Before college, when I thought about women in the mid-1900s, I thought about Lucy Ricardo and her contemporaries staying in the home with their husbands working out in the city. The glamorous city life for women revolved around the home, according to the media. When I actually studied the twentieth century and looked at the statistics, I was surprised to find that while women were a smaller percent of the workforce, they still had a strong presence. I Love Lucy and Leave it to Beaver portrayed the “ideal” lifestyle for the time, what the everyday family wanted. In reality, working class families had always needed two incomes, or perhaps the mother had to work because the father had died. The true division of labor is that a stay at home wife/mother was a luxury; it was a status symbol to show that the man could provide enough for the family that the woman did not have to work.
In class, we briefly discussed how the idea of “separate spheres” never really applied to working class women. They have always worked. They never had the choice to stay at home. The first working positions I think of after the Industrial Revolution is factory jobs. World War II helped bring the idea of women in the workforce to the mainstream. Many men went off to war, and the demand for goods increased. Women were hired to fill the production needs, but most were supposed to be holding the jobs until the men came back.
The systems put in place in cities by men, that favored men, started to change. This change illustrates Sophie Watson’s analysis of institutional barriers for women. In City A/Genders, she writes, “…the problem was seen to lie with the ‘gatekeepers’ in the urban system who allocated public goods, such as housing or finance, according to prejudice or discriminatory practices” (238). Women were given less chances for advancement. Examining the growth of women in the workforce after World War II shows how the system slowly changed. The stars aligned so that supply, demand, and lack of workers allowed women to experience the workforce in unprecedented numbers, and they were not willing to let it go after they had it.

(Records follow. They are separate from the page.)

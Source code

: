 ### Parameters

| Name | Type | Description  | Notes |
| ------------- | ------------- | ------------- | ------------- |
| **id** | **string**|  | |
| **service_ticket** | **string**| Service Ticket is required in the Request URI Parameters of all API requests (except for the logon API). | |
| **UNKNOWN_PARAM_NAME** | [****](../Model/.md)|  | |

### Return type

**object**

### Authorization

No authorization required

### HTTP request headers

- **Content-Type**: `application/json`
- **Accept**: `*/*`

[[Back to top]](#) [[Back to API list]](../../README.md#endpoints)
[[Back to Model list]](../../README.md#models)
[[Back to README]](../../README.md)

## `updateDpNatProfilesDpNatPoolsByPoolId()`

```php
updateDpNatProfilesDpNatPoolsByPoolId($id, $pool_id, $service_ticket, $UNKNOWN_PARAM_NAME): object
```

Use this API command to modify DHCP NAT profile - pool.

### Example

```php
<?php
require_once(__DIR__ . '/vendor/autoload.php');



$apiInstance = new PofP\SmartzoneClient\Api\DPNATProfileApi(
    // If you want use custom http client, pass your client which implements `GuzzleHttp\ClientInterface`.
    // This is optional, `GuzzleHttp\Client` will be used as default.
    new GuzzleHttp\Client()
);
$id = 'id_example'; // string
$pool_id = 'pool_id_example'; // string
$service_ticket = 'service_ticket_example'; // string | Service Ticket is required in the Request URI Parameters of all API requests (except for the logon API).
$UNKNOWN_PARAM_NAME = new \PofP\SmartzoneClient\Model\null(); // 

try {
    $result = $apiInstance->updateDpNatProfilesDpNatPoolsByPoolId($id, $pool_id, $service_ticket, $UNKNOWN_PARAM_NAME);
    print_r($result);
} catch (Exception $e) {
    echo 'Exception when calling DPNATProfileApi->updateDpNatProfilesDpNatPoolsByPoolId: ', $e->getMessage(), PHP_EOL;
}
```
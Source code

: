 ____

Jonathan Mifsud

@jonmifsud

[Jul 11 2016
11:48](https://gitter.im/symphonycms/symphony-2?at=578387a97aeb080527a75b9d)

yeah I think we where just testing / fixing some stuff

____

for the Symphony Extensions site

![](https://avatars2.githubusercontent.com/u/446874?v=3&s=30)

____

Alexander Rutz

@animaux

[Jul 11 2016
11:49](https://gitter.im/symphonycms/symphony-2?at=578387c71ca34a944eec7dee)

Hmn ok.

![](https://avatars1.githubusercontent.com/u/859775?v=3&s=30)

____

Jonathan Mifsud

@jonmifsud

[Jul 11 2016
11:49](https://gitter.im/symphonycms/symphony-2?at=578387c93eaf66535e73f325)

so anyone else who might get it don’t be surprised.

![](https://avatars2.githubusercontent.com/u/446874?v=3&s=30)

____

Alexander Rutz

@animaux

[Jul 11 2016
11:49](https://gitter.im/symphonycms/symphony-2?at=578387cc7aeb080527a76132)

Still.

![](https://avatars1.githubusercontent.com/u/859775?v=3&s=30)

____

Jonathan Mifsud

This graph illustrates how the gradual increase of women in the workforce coincides with the status quo slowly changing. It is taken from the Bureau of Labor Statistics and projects forward to 2050. To put this information into context, World War II ended in 1945. The Civil Rights Act of 1964 banned discrimination based on race and gender when hiring. One event did not suddenly change everything in the workforce. Both of these events contributed significantly, and the graph clearly shows a slow growth, not a sudden peak after either event. The fact that shows the evening of the institutional barriers to me is that not only does the line for women rise but also the line for men declines. Men still dominate the workforce, but the graph shows that they are no longer the only ones controlling it.
Watson, Sophie. “City A/Genders.” The Blackwell City Reader. Ed. Gary Bridge and Sophie Watson. 2nd ed. Malden, MA: Wiley-Blackwell, 2010. 237-242. Print.